E eu queria dizer que, num entendimento - porque esta é uma sessão de comum acordo com a Comissão de Relações Exteriores e a Comissão de Mudanças Climáticas -, nós estamos promovendo esta sessão. E, claro, com a Presidência da Casa, e, em nome do Senador Eunício Oliveira, queria agradecer a todos os servidores da Casa que nos ajudaram a organizar esta sessão. Ela é muito especial para nós.
Foi exatamente neste período, 25 anos atrás - hoje é dia 12 de junho, uma data muito especial -, que a Rio 92 aconteceu. E, por tudo que tem ocorrido até aqui e o que ainda haverá de ocorrer nesta agenda do clima, do meio ambiente, das nações que compõem este Planeta, nós achamos e entendemos - o Presidente da Comissão Senador Fernando Collor e eu, como Presidente da Comissão de Mudanças Climáticas - que deveríamos fazer esta sessão solene.
E, sem delongas, procuramos dividir pelo menos em duas partes. Num primeiro momento, resgatar o momento histórico da Rio 92. E, por coincidência boa que o destino nos oferece, o então Presidente da República na época Fernando Collor é hoje Senador e Presidente da Comissão de Relações Exteriores e Defesa Nacional do Senado; e ninguém melhor que ele para iniciar esta sessão, contando um pouco e falando da importância daquele tempo que vivemos no Brasil e que, a partir daquela data, mudou a agenda do Planeta.
Eu convido, para fazer uso da tribuna, S. Exª o Sr.
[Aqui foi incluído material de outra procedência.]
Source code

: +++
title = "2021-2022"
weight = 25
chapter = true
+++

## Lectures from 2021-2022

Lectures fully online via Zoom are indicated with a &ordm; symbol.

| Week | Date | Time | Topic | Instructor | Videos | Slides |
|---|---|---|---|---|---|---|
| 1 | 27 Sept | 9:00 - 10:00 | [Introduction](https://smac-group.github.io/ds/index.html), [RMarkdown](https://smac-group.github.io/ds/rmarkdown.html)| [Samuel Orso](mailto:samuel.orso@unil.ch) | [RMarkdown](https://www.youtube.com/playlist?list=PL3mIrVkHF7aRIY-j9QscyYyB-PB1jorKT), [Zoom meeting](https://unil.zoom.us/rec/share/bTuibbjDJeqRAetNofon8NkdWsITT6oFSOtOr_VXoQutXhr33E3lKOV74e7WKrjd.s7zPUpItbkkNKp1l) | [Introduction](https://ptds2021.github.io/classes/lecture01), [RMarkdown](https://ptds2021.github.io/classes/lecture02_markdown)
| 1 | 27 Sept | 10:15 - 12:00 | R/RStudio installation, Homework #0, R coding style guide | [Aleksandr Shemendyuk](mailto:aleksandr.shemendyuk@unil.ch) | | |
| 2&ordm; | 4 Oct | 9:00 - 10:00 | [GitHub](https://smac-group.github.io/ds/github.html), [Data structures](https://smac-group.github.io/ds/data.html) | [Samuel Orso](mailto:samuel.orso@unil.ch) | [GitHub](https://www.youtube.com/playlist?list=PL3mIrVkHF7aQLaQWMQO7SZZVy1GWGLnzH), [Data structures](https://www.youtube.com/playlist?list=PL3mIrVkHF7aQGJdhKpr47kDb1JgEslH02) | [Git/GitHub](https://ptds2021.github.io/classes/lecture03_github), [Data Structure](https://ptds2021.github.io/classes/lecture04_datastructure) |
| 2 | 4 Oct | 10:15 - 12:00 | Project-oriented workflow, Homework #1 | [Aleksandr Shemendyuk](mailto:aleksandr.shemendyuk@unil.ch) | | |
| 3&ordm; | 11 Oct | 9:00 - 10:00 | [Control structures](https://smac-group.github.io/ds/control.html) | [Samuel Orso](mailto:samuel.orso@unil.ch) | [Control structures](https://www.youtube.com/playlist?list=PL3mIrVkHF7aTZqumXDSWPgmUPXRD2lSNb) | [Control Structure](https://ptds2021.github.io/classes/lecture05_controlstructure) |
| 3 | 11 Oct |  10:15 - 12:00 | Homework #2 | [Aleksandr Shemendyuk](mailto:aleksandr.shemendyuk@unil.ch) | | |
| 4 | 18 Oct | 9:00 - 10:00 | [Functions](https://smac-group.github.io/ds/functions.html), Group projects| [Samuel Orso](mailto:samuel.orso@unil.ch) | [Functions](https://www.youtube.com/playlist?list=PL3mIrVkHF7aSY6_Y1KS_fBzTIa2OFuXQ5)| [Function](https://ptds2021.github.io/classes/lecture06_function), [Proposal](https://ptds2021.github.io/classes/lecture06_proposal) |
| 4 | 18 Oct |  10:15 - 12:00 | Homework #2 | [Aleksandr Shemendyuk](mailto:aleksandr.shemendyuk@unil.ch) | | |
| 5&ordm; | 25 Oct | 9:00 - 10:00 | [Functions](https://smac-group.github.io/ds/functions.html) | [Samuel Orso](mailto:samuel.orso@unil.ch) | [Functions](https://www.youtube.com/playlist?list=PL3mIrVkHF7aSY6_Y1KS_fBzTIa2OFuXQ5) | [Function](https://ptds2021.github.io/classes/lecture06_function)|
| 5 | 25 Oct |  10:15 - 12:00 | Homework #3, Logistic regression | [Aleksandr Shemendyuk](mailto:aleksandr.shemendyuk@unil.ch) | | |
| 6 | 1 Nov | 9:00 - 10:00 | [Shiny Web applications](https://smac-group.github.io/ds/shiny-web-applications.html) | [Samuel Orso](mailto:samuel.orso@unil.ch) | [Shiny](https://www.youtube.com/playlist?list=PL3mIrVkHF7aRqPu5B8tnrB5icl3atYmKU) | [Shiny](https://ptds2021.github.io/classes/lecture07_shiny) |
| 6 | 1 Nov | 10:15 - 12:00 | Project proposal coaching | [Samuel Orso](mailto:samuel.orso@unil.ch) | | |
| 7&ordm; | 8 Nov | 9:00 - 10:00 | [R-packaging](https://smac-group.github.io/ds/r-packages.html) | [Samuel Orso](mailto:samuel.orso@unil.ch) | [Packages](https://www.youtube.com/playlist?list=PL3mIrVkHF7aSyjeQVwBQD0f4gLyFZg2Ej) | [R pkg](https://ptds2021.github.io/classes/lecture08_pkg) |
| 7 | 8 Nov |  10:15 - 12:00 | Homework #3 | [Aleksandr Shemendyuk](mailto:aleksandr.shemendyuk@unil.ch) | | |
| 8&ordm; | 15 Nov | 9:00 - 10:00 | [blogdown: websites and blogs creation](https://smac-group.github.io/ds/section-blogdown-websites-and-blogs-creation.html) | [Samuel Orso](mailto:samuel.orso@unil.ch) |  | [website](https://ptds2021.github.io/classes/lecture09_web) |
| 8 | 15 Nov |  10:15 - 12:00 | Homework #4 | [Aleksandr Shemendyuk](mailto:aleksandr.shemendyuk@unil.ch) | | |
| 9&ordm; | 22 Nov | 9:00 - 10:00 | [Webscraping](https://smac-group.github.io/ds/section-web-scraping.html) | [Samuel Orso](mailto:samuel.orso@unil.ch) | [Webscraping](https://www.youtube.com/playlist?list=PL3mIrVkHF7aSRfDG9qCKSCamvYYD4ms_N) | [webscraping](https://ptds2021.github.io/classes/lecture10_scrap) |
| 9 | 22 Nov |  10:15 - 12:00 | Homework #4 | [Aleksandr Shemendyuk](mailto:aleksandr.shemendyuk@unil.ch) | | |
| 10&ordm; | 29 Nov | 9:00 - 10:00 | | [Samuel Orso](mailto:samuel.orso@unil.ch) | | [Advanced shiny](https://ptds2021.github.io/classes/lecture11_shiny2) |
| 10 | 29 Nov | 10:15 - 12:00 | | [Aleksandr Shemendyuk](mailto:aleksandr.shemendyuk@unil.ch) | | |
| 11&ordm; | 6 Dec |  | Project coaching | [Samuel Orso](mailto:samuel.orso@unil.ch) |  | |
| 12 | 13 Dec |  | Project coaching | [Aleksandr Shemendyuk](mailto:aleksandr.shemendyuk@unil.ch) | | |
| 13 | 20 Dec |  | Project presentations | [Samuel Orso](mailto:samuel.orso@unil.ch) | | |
Senador Fernando Collor de Mello, ex-Presidente da República e que foi determinante para a realização e o sucesso da Rio 92.
V. Exª tem a palavra, Sr. Presidente.
O SR. FERNANDO COLLOR (Bloco Moderador/PTC - AL. Pronuncia o seguinte discurso. Sem revisão do orador.) - Excelentíssimo Sr. Presidente desta sessão de lembrança da passagem da Conferência Rio 92, realizada há 25 anos, em nosso País, Senador Jorge Viana; excelentíssimos senhores que compõem a Mesa Diretora dos trabalhos; minhas senhoras e meus senhores, há 25 anos, em 3 de junho de 1992, o Brasil inaugurava a maior conferência internacional de todo o século XX. Recebíamos chefes de Estado e de governo de 179 países, representantes de todos os grandes organismos internacionais, de todas as organizações não governamentais que tratavam da sustentabilidade do nosso Planeta.
Naquela primeira quinzena de junho, as atenções da humanidade estiveram voltadas para as questões essenciais da vida, do desenvolvimento e da justiça na Terra. E o Rio de Janeiro foi o cenário dessa nova consciência, dessa nova vontade, dessa nova esperança.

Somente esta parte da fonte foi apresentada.